Nach dem Eingang dieses Gutachtens hat der Kläger Antrag auf Ladung des Sachverständigen zur Erläuterung seines Gutachtens gestellt. Daraufhin hat der Vorsitzende des Berufungssenats neuen Termin zur mündlichen Verhandlung auf den 23. November 2000 bestimmt und die Ladung des Sachverständigen von der Einzahlung eines Vorschusses durch den Kläger abhängig gemacht.
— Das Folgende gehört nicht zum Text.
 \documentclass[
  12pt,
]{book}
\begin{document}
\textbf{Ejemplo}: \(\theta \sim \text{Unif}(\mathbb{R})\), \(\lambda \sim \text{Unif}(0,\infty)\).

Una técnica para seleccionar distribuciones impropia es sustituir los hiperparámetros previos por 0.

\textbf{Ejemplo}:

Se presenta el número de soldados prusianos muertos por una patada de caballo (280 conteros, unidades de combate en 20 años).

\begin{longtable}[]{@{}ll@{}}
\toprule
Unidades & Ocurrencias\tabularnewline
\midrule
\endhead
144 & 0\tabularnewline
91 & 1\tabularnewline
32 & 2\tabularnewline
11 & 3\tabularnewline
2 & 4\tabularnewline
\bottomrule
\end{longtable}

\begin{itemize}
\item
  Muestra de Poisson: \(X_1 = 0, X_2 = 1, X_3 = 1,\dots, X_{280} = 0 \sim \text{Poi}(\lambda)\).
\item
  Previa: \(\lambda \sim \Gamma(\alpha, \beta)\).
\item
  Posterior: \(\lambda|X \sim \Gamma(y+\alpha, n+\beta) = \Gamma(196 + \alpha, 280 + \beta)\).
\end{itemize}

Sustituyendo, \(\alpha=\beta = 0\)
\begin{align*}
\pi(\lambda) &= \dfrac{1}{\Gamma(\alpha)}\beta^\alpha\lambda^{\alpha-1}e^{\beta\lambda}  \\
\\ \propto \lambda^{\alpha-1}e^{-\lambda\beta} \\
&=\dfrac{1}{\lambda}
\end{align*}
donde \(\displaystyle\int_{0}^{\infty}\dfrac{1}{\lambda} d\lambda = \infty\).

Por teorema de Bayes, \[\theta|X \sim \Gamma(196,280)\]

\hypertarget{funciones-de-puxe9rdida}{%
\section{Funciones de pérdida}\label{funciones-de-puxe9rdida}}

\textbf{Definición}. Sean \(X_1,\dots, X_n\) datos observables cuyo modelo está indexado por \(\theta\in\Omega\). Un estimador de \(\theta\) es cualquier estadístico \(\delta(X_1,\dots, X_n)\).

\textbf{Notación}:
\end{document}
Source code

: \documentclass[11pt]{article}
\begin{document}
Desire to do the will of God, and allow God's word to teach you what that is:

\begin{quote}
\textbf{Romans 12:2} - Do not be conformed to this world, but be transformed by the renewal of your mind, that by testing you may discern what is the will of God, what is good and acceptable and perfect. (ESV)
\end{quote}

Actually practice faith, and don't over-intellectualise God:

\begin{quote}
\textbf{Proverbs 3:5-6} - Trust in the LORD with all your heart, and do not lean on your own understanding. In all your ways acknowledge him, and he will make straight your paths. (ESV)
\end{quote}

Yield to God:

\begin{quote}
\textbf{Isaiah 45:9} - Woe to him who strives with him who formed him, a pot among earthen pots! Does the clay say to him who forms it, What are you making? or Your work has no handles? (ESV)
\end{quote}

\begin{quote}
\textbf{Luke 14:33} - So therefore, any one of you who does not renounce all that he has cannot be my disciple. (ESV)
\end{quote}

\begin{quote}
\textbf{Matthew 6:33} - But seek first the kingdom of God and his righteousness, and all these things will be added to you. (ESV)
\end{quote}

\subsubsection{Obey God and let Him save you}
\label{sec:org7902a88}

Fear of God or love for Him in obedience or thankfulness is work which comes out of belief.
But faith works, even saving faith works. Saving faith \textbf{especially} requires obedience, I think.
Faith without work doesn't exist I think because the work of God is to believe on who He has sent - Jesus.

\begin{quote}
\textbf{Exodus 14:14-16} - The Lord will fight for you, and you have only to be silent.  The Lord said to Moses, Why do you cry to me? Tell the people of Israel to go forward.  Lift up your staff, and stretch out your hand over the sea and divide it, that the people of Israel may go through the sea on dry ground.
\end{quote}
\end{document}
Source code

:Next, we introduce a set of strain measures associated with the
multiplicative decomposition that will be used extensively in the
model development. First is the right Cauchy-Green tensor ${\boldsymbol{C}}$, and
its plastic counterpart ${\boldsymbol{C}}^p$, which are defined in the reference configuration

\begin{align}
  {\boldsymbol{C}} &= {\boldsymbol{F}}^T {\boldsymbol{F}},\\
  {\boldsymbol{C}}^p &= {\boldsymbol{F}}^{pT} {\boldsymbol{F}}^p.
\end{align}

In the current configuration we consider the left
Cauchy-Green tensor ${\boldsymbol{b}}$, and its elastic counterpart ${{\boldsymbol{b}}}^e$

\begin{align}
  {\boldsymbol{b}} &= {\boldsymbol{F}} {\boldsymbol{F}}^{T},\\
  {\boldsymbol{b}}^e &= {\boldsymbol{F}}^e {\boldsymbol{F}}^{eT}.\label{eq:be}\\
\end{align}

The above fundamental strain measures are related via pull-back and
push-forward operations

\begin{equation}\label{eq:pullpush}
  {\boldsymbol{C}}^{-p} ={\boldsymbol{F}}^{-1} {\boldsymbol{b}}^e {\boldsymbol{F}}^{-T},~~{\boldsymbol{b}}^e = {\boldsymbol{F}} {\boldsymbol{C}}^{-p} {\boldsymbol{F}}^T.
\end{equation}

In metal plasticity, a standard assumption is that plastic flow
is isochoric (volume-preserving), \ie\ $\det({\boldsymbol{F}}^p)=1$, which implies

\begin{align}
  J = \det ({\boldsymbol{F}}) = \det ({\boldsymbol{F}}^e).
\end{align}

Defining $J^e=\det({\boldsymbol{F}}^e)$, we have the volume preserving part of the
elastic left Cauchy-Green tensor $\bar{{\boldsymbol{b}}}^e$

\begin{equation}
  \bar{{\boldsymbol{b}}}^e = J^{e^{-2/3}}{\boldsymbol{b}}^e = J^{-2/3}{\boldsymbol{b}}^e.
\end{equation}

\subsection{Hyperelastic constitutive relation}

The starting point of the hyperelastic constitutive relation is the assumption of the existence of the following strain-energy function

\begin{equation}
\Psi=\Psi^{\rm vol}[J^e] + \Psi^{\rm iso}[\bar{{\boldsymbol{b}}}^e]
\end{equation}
Diesen Vorschuß hat die Rechtsschutzversicherung des Klägers auch alsbald bezahlt. Dessen Prozeßbevollmächtigter hat jedoch mit Rücksicht auf einen inzwischen erteilten Auftrag zur Erstattung eines Privatgutachtens erfolglos Terminsverlegung beantragt und angekündigt, am 23. November 2000 nicht aufzutreten. Bei Aufruf der Sache im Termin ist der Prozeßbevollmächtigte des Klägers zwar erschienen, hat aber zugleich erklärt, er werde nicht auftreten und auch keinen Antrag stellen. Sodann hat das Berufungsgericht durch Beschluß die mündliche Erläuterung des schriftlichen Gutachtens durch den Sachverständigen angeordnet. Nach dessen Vernehmung hat das beklagte Land Antrag auf Zurückweisung der Berufung und Entscheidung nach Lage der Akten gestellt. Diesem Antrag hat das Berufungsgericht mit dem angefochtenen Urteil entsprochen.
2. Die Verfahrensweise des Berufungsgerichts ist nicht zu beanstanden. Bei einer Entscheidung nach Lage der Akten gemäß § 331 a ZPO darf zwar nur der bisherige Akteninhalt - freilich einschließlich aller früheren Beweisaufnahmen - verwertet werden (vgl. MünchKomm/Prütting, ZPO, 2. Aufl., § 251 a Rn. 11, § 331 a Rn. 2). Dazu gehört hier indes auch die mündliche Anhörung des Sachverständigen gemäß § 411 Abs. 3 ZPO vor erneutem Eintritt in die mündliche Verhandlung. Entsprechend § 360 Satz 2 ZPO war das Berufungsgericht ohne weitere mündliche Verhandlung befugt, seinen Beweisbeschluß in dieser Richtung zu ergänzen. Diese Beweisaufnahme hatte dann gleichfalls vor
 
der Fortsetzung der mündlichen Verhandlung zu erfolgen (§§ 367 Abs. 1, 370 Abs. 1 ZPO). Zu dem Zeitpunkt, als nach Schluß der Beweisaufnahme nunmehr die beiderseitigen Sachanträge gestellt werden sollten und damit die mündliche Verhandlung begann (§ 137 Abs. 1 ZPO), war somit auch die vorangegangene Anhörung des Sachverständigen "Akteninhalt" geworden, der für § 331 a ZPO verwertbar war.
Daß im Streitfall auch das Gebot rechtlichen Gehörs und der Grundsatz eines fairen Verfahrens nicht zu einer anderen Beurteilung nötigen, hat das Berufungsgericht zutreffend und unangegriffen festgestellt.
Rinne	Richter	am	Bundesgerichtshof Dr. Wurm	Kapsa
 ist im Urlaub und kann deshalb nicht unterschreiben.